• YOUR GOAL: Pull from the data below each line where the word "argumentIndex" occurs, and copy it.

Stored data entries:
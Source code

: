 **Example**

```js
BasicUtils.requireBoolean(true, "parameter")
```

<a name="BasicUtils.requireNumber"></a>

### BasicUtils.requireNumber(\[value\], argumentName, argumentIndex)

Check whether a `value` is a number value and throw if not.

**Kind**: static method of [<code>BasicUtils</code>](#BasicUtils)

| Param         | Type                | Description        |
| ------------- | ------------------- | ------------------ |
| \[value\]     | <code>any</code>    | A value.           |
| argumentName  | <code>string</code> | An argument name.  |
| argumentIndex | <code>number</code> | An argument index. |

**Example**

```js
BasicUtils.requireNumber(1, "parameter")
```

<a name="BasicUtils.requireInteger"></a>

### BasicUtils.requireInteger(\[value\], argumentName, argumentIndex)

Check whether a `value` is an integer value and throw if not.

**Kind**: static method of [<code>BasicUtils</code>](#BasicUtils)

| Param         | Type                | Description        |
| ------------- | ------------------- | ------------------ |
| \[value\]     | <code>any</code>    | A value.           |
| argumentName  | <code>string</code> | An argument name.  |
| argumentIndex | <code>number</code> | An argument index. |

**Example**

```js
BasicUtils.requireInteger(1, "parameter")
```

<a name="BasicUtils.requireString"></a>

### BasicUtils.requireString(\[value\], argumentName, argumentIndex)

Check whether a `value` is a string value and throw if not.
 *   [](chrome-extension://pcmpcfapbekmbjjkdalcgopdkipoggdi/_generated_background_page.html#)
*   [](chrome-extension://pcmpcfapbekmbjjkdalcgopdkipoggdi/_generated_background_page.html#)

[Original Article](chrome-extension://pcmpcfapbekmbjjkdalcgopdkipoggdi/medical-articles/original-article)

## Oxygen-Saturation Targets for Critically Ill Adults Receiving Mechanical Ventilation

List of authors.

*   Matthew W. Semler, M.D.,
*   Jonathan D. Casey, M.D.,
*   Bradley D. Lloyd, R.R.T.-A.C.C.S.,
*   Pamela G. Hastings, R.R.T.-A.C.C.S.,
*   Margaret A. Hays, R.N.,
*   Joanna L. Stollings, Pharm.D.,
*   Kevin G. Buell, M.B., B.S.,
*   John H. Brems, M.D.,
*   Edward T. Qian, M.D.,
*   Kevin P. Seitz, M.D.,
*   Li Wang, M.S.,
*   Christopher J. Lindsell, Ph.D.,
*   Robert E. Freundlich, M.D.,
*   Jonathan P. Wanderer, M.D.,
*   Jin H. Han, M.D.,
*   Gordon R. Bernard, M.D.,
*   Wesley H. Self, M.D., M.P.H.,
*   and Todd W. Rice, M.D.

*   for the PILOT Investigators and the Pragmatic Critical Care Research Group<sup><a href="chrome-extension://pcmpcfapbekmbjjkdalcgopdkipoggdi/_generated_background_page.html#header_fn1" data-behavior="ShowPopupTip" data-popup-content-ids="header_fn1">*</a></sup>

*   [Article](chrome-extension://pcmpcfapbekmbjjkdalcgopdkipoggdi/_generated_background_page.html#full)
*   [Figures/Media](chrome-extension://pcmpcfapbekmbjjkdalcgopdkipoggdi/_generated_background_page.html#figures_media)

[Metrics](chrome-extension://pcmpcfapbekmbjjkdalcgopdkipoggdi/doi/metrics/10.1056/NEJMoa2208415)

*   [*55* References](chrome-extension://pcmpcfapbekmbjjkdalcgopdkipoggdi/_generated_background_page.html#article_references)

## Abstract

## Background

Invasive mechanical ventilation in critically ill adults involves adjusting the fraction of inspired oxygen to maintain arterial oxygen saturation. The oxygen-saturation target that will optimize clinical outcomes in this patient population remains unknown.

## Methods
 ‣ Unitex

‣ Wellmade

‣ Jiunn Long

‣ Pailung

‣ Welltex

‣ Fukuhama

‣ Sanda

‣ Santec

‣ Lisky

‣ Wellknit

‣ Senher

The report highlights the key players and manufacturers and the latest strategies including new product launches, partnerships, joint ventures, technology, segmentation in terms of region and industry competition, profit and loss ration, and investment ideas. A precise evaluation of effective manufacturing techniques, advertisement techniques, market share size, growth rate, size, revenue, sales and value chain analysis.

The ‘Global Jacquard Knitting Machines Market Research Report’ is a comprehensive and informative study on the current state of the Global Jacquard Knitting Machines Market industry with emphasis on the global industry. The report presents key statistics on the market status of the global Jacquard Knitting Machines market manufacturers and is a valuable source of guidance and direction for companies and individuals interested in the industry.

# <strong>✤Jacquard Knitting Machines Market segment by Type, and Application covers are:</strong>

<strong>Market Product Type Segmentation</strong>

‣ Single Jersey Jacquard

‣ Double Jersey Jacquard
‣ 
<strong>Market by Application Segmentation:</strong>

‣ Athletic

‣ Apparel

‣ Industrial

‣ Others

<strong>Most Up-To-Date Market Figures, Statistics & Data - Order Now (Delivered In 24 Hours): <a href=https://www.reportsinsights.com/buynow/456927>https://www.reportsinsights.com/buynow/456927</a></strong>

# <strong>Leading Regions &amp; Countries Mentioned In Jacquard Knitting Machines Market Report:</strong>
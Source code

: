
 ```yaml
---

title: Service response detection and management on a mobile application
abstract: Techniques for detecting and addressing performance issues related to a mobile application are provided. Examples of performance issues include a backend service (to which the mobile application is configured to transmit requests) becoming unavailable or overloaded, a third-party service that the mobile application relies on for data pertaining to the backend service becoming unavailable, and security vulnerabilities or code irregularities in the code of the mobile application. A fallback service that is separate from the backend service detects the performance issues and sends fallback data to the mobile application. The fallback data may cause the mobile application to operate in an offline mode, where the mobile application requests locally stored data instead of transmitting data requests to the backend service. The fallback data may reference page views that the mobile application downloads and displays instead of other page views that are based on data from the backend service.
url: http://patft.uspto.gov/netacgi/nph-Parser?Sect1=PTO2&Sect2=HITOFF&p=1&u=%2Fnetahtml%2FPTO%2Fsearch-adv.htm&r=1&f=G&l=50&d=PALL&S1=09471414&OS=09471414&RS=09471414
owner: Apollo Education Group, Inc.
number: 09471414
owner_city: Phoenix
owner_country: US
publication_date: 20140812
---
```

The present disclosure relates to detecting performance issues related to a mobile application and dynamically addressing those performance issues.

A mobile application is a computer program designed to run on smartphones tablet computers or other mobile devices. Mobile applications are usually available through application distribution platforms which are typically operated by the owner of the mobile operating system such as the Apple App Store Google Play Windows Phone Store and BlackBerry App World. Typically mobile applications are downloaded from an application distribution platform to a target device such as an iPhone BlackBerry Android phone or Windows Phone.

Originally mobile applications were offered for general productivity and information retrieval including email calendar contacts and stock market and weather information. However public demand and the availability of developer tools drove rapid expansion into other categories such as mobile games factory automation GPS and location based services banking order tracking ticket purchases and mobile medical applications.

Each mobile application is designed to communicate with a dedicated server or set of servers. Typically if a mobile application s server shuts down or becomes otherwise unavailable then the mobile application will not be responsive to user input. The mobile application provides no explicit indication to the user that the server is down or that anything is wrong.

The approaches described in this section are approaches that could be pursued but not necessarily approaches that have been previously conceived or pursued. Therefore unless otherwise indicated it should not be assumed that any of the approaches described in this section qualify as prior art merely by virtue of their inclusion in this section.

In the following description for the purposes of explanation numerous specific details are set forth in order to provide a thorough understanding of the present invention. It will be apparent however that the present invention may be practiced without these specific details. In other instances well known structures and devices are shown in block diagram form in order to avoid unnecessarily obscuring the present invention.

• OUTPUT FOR THIS TASK:
### BasicUtils.requireNumber(\[value\], argumentName, argumentIndex)
| argumentIndex | <code>number</code> | An argument index. |
### BasicUtils.requireInteger(\[value\], argumentName, argumentIndex)
| argumentIndex | <code>number</code> | An argument index. |
### BasicUtils.requireString(\[value\], argumentName, argumentIndex)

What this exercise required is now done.